> [WORK REQUEST] Quote all lines below exactly. Images stay out.

EXERCISE DATA section start

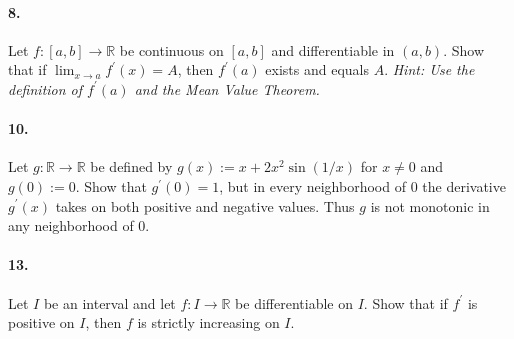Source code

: \documentclass[12pt]{article}
\theoremstyle{remark}
\begin{document}
\paragraph{8.} Let $f:[a, b] \rightarrow \mathbb{R}$ be continuous on $[a, b]$ and differentiable in $(a, b)$. Show that if $\lim _{x \rightarrow a} f^{\prime}(x)=A$, then $f^{\prime}(a)$ exists and equals $A$. \emph{Hint: Use the definition of $f^{\prime}(a)$ and the Mean Value Theorem.}

\paragraph{10.} Let $g: \mathbb{R} \rightarrow \mathbb{R}$ be defined by $g(x):=x+2 x^2 \sin (1 / x)$ for $x \neq 0$ and $g(0):=0$. Show that $g^{\prime}(0)=1$, but in every neighborhood of 0 the derivative $g^{\prime}(x)$ takes on both positive and negative values. Thus $g$ is not monotonic in any neighborhood of 0.

\paragraph{13.} Let $I$ be an interval and let $f: I \rightarrow \mathbb{R}$ be differentiable on $I$. Show that if $f^{\prime}$ is positive on $I$, then $f$ is strictly increasing on $I$.
\end{document}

EXERCISE DATA section end

> [YOUR RESPONSE]
Source code

: \documentclass[12pt]{article}
\theoremstyle{remark}
\begin{document}
\paragraph{8.} Let $f:[a, b] \rightarrow \mathbb{R}$ be continuous on $[a, b]$ and differentiable in $(a, b)$. Show that if $\lim _{x \rightarrow a} f^{\prime}(x)=A$, then $f^{\prime}(a)$ exists and equals $A$. \emph{Hint: Use the definition of $f^{\prime}(a)$ and the Mean Value Theorem.}

\paragraph{10.} Let $g: \mathbb{R} \rightarrow \mathbb{R}$ be defined by $g(x):=x+2 x^2 \sin (1 / x)$ for $x \neq 0$ and $g(0):=0$. Show that $g^{\prime}(0)=1$, but in every neighborhood of 0 the derivative $g^{\prime}(x)$ takes on both positive and negative values. Thus $g$ is not monotonic in any neighborhood of 0.

\paragraph{13.} Let $I$ be an interval and let $f: I \rightarrow \mathbb{R}$ be differentiable on $I$. Show that if $f^{\prime}$ is positive on $I$, then $f$ is strictly increasing on $I$.
\end{document}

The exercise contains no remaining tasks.